Vision Zero Analysis at the Regional Scale
HIN Index

Vision Zero Analysis at the Regional Scale

Across the world, Vision Zero is a powerful and popular framework to conceptualize the safety of our cities' streets. It connects data to planning actions and recenters our conversations around designing cities for people. A critical task for cities considering any type of Vision Zero Plan is to identify which locations pose the highest risk of dangerous traffic collisions, so that they can be prioritized for improvements. To this end, a common strategy is to develop a High Injury Network (HIN), which identifies the streets with the largest concentration of collisions where a victim was killed or severely injured (KSI).

HINs are typically developed for a single city at a time. Consequently, our understanding of collision trends is often very focused, and we rarely have a chance to see what is going on across multiple jurisdictional boundaries. I have always been curious about what a regional HIN could show us, so, as part of recent projects, I have developed a series of Python-based tools to automate the development of robust, regional HINs. This article shares the details of a personal project: a regional HIN for the San Francisco Bay Area (Alameda, San Mateo, Santa Clara, and San Francisco Counties).

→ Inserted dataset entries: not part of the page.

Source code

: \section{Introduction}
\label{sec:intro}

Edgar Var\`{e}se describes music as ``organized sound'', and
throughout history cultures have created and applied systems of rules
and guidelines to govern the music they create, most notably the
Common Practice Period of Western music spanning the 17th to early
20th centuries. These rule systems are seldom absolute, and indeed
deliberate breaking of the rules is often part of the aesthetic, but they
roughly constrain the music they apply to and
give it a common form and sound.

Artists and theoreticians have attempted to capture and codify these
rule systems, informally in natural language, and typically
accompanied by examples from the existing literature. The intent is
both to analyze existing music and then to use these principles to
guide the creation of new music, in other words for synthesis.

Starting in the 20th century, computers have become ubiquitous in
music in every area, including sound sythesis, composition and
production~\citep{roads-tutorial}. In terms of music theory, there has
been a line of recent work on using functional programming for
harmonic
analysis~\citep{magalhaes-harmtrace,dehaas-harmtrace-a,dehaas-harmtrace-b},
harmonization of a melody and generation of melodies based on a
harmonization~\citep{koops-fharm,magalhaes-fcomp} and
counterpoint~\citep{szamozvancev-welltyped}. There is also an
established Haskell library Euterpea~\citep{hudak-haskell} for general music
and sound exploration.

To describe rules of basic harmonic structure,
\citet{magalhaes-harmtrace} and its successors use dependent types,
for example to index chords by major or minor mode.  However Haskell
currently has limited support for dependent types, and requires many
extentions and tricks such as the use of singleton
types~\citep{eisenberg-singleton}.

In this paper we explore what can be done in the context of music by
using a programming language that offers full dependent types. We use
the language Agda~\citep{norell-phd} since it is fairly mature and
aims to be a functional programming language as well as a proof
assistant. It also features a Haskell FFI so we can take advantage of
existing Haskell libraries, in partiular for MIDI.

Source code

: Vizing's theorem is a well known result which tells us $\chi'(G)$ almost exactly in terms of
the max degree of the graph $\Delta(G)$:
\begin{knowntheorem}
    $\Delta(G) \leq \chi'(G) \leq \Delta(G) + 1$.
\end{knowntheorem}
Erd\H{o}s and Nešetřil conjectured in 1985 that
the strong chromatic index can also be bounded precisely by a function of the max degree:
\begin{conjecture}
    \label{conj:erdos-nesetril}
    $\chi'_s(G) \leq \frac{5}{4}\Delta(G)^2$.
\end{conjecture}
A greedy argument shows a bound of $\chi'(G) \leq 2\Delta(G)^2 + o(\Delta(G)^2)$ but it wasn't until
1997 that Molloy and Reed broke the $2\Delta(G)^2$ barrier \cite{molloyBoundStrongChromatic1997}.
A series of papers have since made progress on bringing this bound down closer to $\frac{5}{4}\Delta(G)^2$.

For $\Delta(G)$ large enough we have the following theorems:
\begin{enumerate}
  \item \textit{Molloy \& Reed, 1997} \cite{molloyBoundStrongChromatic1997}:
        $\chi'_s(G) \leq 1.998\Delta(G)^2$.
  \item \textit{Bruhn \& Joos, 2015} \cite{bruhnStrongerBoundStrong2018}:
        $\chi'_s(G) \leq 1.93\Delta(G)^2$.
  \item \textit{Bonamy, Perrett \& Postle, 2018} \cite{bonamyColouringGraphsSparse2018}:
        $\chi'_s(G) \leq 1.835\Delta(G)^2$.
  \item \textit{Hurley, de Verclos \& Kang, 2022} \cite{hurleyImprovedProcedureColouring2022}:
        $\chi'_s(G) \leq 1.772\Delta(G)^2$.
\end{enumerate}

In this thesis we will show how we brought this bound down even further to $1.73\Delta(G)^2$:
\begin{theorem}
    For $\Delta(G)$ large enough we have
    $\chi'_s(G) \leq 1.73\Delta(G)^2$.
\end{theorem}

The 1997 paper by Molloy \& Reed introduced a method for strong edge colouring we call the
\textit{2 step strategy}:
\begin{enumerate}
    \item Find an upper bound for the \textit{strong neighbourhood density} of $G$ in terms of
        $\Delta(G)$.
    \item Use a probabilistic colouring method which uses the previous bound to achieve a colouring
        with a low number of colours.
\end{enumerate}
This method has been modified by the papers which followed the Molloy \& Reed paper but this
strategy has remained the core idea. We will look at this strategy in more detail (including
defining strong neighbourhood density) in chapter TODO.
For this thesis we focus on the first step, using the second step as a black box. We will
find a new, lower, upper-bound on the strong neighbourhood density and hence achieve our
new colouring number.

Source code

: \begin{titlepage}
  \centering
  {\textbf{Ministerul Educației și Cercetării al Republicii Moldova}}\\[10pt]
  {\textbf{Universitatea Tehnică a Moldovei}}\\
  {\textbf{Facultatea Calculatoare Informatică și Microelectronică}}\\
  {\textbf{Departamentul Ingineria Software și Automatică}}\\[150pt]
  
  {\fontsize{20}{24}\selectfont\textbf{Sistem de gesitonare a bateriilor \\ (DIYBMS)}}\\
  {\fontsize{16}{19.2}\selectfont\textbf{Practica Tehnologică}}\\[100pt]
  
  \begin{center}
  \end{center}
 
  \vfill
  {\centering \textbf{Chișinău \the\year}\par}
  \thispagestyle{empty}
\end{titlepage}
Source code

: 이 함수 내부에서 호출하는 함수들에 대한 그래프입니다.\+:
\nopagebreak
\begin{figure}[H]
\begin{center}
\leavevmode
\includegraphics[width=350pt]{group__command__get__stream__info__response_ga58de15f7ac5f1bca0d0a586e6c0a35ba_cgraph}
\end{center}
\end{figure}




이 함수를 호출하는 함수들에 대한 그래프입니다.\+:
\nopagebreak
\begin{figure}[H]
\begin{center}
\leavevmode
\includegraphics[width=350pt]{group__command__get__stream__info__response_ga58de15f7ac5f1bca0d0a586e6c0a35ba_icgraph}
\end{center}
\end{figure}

Breaking Down the Goals of a HIN

A HIN, at its core, is a prioritization analysis. Your goal as the HIN developer is to identify the highest priority locations along a network for further analysis and safety improvements. However, the HIN also serves as a communication tool: improving a small percentage of the city's streets can address the majority of KSI collisions occurring on the network.

For example, one of the first statistics presented on San Francisco's Vision Zero page is:

In San Francisco, more than 70 percent of severe and fatal traffic injuries occur on just 12 percent of city streets. 

This statistic focuses the problem definition of San Francisco's Vision Zero program.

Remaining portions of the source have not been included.